A Two big things. The first is shale oil — the U.S. will be energy independent by the end of 2016. Shale is severing the strongest link between us in North America and the rest of the world. The Middle East is becoming someone else’s problem.
The second piece is demographics. The percentage of Americans who are baby boomers is smaller than the equivalent cohort elsewhere. Every other country (except New Zealand) has a much larger population hitting mass retirement, and you’ve got all the financial problems that come with that.
Q Amid this interesting geopolitical shift, you devote a chapter to Alberta’s possible secession.
A Canada’s demographic situation is similar to the rest of the developed world — a large population moving toward retirement and hardly any young people in the replacement generation coming up.
However, Alberta does not fit that mould. It is the youngest province, and is becoming younger, better paid and more highly skilled as the rest of Canada becomes older and less skilled, and a ward of the state financially.
The other piece is, of course, energy. British Columbia has been hostile to Alberta’s efforts to diversity oil exports and the Atlantic is more than 2,000 miles away.
But really, it comes down to demographics. Right now, every man, woman and child in Alberta pay $6,000 more into the national budget than they get back. Alberta is the only province that is a net contributor to that budget — by 2020, the number will exceed $20,000 per person, $40,000 per taxpayer. That will be the greatest wealth transfer in per capita terms in the Western world. The only other place we see things like that is in Saudi Arabia, where the oil-producing regions subsidize the rest of the country.
Q Secession has been a dirty political word in Alberta for several years, with politicians rumoured to be secret secessionists. That talk died down when the Harper Conservatives were elected — when a group of people who came out of the Alberta mould assumed power.
A On Stephen Harper’s watch, Alberta’s tax bill has basically tripled. This is going on while you have a federal government that is pro-Alberta.
From my point of view, it doesn’t matter if it’s this government, the next government, or the one after. The demographic trends are locked in. If you get a government in Ottawa that isn’t Conservative, isn’t born, bred, raised and trained in Alberta, what do you think they’re going to be doing to the tax policies?
Q So this is a conversation about secession to the U.S.?
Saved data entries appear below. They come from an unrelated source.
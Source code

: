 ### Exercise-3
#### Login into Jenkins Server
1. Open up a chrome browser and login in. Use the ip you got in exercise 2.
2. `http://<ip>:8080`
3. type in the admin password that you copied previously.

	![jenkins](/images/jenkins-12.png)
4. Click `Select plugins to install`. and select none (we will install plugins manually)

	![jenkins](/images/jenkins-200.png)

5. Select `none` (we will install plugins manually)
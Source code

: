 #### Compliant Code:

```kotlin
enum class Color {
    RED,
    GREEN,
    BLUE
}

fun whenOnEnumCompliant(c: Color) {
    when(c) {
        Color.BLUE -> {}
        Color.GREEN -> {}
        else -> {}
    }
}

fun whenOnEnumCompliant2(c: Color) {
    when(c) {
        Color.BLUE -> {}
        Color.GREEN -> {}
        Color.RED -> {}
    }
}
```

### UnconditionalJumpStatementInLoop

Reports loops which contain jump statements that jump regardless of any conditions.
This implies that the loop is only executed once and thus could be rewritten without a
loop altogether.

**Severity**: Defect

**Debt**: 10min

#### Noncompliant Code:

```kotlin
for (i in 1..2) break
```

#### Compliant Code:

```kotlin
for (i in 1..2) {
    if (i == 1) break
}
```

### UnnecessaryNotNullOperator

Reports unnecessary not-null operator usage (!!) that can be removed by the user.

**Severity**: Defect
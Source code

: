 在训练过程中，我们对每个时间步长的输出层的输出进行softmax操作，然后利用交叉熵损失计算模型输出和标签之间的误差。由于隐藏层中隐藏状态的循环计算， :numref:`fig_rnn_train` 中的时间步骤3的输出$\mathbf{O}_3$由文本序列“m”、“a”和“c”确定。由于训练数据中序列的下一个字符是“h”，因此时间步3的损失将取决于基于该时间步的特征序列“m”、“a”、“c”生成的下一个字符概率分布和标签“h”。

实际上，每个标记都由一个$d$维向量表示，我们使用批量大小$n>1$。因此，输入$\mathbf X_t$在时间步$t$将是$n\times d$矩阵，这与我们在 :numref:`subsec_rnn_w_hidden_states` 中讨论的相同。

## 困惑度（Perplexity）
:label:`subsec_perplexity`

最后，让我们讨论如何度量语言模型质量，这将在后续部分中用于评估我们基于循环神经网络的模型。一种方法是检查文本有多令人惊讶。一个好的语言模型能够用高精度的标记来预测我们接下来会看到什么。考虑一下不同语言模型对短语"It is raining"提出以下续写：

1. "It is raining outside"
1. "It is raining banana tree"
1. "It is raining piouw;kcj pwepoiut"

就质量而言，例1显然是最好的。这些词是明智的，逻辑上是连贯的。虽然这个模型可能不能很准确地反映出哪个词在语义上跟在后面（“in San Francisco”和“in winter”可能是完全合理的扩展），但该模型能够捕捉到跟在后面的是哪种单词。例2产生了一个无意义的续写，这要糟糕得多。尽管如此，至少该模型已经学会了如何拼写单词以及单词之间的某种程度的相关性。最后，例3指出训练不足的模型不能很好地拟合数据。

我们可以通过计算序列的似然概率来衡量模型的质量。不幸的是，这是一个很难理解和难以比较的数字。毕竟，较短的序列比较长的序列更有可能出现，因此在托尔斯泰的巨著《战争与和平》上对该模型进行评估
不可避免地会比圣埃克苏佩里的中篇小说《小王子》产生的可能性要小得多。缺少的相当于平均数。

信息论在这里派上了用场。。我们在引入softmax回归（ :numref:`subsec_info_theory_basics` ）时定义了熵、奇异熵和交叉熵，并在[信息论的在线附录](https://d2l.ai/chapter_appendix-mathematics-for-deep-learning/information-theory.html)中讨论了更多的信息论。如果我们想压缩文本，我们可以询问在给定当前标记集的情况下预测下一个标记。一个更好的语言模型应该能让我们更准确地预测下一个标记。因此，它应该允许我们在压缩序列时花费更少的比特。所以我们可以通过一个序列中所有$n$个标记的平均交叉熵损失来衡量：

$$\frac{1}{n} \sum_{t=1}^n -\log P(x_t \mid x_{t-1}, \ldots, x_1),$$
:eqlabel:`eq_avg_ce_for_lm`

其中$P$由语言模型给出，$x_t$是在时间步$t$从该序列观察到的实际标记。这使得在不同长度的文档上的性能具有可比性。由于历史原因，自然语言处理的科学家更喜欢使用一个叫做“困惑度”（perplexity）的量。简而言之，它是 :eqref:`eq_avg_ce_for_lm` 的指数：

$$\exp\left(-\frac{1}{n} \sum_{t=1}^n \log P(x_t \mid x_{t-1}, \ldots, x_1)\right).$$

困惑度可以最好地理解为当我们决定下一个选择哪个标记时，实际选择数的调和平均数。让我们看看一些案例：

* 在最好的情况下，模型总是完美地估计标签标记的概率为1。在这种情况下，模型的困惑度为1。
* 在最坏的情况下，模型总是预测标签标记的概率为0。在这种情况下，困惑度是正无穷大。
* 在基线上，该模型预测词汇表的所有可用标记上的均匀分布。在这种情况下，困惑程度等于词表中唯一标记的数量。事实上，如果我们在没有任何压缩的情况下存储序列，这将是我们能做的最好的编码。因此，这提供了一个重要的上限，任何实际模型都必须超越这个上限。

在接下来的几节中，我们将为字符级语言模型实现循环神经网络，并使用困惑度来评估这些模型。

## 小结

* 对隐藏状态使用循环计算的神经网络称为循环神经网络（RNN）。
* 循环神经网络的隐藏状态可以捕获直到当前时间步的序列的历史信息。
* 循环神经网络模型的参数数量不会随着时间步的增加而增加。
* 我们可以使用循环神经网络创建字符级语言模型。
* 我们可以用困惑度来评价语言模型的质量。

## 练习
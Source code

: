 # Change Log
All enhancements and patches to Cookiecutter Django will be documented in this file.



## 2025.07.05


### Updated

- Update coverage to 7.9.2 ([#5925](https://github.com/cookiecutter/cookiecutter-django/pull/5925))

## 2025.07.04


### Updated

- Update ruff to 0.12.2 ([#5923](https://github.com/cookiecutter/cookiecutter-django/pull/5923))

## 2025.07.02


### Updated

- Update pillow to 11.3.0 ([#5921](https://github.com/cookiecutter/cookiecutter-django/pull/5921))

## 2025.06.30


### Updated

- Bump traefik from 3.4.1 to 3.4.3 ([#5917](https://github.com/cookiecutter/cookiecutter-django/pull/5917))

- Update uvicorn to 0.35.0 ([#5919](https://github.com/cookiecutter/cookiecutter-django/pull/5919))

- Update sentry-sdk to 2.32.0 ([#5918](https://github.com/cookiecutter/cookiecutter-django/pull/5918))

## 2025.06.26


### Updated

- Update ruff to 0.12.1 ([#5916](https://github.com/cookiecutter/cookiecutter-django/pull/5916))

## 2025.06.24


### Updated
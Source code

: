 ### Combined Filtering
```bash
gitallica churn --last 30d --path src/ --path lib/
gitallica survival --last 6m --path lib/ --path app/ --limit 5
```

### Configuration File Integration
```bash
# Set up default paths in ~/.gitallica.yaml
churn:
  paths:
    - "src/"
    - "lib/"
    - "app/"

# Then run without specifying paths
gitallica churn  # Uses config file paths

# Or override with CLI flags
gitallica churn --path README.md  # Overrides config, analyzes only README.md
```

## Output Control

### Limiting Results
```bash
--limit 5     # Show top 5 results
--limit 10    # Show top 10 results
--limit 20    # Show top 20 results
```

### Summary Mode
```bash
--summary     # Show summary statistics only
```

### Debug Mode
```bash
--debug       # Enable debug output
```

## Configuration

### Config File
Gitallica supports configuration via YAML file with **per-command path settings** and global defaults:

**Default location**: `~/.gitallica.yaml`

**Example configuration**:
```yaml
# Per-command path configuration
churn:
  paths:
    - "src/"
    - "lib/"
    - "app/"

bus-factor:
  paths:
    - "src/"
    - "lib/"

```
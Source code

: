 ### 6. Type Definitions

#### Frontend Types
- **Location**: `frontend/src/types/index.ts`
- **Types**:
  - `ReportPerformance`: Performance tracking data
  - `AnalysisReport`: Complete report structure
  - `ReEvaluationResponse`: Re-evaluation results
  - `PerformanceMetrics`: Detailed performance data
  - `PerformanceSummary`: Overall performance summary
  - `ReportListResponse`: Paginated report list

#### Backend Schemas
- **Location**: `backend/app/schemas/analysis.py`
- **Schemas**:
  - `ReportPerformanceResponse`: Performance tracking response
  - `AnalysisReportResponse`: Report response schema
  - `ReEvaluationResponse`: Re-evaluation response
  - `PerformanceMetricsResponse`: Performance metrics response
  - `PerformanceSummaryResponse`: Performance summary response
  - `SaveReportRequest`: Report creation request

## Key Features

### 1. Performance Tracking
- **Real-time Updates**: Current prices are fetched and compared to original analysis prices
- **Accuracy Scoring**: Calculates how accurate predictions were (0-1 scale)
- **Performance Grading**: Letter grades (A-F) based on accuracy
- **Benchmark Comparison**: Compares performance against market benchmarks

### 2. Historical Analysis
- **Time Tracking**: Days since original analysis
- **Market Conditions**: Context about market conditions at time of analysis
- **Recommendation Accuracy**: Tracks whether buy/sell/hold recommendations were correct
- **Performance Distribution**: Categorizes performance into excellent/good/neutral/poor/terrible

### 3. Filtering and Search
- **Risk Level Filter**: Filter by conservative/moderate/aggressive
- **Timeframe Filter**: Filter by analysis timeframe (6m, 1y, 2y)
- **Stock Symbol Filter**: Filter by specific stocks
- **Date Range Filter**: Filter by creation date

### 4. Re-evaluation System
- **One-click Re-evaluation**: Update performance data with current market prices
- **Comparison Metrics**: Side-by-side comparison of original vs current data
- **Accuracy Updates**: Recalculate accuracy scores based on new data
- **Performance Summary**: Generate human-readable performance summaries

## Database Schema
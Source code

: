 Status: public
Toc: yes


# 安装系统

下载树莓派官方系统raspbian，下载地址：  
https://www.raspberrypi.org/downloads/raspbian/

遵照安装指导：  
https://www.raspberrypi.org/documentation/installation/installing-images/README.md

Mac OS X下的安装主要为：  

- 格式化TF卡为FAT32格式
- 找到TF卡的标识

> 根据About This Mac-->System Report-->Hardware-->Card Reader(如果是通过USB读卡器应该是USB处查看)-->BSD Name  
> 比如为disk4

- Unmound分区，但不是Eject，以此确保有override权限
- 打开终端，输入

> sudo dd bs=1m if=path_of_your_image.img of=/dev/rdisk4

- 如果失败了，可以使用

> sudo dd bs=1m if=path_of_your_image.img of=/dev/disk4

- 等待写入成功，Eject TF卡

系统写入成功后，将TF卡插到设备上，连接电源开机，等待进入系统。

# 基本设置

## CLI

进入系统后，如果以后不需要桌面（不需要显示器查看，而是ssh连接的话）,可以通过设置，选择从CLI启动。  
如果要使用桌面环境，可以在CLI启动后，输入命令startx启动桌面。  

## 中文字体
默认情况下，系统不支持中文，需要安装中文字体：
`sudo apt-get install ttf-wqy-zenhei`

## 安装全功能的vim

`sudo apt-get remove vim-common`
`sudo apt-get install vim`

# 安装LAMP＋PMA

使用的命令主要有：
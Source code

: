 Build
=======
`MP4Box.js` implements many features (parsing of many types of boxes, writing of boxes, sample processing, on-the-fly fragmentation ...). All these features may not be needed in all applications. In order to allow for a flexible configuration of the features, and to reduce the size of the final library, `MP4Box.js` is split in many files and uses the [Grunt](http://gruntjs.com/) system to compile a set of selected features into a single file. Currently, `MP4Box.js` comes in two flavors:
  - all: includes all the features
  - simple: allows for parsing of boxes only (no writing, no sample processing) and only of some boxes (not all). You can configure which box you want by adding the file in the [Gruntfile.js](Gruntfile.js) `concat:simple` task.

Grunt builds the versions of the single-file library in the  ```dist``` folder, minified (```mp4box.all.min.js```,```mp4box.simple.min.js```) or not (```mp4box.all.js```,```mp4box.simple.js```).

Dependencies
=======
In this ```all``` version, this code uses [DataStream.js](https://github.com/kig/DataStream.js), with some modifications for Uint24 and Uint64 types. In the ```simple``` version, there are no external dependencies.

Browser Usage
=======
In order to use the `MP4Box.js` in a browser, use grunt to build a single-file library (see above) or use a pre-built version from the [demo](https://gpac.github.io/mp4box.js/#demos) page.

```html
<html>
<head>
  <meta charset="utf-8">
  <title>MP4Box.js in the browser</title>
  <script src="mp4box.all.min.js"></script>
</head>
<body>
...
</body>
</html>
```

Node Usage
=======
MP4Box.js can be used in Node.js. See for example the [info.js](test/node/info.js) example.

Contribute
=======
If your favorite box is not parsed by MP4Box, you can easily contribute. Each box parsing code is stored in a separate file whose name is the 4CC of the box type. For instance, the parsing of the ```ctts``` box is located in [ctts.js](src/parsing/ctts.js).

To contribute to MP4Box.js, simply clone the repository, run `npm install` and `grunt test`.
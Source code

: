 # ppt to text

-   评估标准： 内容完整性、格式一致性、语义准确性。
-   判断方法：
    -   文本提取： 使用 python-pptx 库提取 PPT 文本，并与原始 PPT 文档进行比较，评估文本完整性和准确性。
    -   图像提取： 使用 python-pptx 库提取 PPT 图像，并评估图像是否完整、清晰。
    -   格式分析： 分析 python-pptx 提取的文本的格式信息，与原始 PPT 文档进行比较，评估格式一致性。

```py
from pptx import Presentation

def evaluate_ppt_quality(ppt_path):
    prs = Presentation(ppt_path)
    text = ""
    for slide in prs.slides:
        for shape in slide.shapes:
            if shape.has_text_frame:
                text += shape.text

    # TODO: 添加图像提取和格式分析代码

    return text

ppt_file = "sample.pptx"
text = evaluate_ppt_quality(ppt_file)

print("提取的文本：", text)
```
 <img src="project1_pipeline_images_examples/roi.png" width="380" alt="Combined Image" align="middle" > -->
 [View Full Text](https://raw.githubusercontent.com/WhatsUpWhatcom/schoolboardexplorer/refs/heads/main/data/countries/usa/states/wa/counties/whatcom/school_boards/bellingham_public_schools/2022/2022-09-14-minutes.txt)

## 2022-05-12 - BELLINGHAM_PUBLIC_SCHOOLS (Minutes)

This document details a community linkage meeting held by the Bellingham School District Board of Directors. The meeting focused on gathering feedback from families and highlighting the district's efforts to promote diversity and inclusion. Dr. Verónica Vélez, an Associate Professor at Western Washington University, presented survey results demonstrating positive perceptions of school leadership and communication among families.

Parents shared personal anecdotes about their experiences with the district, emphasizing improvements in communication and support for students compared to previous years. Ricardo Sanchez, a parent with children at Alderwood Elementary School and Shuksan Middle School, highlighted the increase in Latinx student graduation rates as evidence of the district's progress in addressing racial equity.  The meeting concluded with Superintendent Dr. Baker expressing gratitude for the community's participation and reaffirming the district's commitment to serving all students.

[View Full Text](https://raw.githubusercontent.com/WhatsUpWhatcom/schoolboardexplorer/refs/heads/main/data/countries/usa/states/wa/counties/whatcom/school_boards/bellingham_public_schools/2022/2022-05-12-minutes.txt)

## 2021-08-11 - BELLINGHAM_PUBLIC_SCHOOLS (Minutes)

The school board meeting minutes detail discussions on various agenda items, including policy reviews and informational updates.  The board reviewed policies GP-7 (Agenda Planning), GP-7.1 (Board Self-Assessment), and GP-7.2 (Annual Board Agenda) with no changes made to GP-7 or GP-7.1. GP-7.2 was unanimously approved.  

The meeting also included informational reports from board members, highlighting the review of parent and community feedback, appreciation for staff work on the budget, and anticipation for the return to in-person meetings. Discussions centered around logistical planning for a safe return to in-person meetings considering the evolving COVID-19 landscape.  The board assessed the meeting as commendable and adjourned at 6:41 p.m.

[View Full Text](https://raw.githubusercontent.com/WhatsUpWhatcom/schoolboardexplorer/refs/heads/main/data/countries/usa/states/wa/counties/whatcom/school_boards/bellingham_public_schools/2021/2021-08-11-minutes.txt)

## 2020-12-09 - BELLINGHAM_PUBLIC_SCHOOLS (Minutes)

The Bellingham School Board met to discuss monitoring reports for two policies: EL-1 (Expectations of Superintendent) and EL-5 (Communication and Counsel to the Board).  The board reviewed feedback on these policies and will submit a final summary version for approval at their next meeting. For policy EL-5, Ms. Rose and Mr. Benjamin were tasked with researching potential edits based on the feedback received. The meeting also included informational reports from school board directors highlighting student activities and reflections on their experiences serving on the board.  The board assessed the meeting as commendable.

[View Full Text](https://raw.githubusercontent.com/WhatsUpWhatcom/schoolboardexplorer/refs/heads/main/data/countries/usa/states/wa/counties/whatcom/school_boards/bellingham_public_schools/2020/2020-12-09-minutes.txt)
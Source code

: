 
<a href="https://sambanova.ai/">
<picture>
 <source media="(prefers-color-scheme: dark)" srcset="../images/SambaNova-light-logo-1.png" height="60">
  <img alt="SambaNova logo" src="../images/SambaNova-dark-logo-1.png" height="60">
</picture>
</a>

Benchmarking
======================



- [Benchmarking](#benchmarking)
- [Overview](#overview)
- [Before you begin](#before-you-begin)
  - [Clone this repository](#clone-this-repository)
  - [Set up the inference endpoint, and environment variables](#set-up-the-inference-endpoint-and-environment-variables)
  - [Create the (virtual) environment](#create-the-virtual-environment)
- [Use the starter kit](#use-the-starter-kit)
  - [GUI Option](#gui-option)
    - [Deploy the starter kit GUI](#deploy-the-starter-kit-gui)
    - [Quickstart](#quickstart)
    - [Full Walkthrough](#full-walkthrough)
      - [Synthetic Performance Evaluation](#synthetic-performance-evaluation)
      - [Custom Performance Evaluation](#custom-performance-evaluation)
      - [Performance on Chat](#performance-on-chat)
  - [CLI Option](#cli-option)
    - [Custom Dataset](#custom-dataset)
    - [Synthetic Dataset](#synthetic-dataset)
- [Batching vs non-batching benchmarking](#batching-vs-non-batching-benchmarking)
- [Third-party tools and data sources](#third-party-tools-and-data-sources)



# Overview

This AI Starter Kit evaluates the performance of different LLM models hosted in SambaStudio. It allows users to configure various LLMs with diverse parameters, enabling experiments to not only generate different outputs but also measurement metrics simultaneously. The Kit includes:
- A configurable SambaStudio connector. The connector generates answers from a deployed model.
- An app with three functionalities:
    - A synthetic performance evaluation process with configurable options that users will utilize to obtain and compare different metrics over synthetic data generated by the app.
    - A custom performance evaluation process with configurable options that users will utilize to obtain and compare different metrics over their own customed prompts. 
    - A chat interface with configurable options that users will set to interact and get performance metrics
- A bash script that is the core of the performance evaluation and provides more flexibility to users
A Alberta as an independent country doesn’t solve a huge number of problems. If it left Canada, its currency goes through the roof because all it has is oil exports, and that would drive agriculture out of business. It would be a one-horse economy in a very short time.
Seceding to the U.S. becomes the only political and economic option. If you do that, the inflation issue goes away, the tax problem goes away, the security problem goes away. Alberta gets everything it says it wants out of Canada within the first year of joining the U.S.

Seceding to the U.S. becomes the only political and economic option

Q Do you think the Americans would have us?
A Americans have a reputation for being ignorant and short-sighted, but I would be stunned if there was a single person in Congress who would think this a bad idea. If you bring Alberta into the country, the U.S. becomes technically energy independent overnight. I would expect ratification of the expansion to sail through Congress in a matter of hours.
Q In Alberta, the numbers and logic might make sense, but politically and culturally it still seems to be a huge stretch to think Albertans would seriously consider this.
A I’m a forecaster. My job is to look at the trends of how the world works. Comfort makes people a little more passive and Canada is a comfortable place. Because secession is legal, Albertans are going to have to think about this — that doesn’t mean they will seriously consider it. But a $40,000 per taxpayer bill every year, that’s a bit of a motivator.